**What needs to be done:** Look for the word "mandato" in the data below, and copy every line that holds it.

**Data for this exercise:**
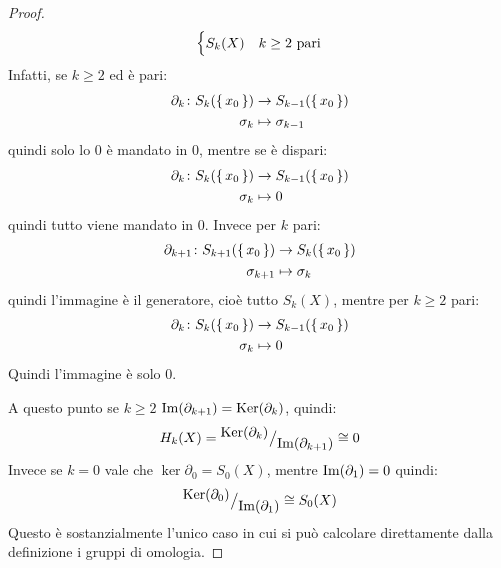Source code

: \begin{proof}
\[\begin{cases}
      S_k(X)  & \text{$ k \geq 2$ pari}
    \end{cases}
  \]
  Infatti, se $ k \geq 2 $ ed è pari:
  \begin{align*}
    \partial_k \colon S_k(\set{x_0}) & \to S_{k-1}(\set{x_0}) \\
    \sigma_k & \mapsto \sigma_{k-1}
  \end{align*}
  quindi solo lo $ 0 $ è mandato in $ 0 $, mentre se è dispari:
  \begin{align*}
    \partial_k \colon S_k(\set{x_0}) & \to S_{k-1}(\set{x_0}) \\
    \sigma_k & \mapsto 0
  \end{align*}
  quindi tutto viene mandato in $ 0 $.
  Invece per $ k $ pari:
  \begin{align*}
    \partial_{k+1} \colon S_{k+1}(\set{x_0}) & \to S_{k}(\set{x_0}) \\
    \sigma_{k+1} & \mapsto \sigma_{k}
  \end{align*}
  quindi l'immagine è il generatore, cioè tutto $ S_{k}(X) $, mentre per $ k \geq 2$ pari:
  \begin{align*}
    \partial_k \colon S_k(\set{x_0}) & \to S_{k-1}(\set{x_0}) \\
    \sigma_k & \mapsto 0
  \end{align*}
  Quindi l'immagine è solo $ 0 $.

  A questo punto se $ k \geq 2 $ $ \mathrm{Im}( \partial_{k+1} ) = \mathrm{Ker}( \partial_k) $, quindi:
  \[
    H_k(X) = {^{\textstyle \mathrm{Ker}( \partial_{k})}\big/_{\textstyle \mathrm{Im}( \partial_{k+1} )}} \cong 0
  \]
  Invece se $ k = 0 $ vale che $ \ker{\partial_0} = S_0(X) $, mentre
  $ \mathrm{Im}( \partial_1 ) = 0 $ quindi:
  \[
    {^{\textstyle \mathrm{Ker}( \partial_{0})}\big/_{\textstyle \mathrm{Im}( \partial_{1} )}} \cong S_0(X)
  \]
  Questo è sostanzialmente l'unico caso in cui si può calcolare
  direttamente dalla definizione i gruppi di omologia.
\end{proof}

**Final answer:**
  quindi solo lo $ 0 $ è mandato in $ 0 $, mentre se è dispari:
  quindi tutto viene mandato in $ 0 $.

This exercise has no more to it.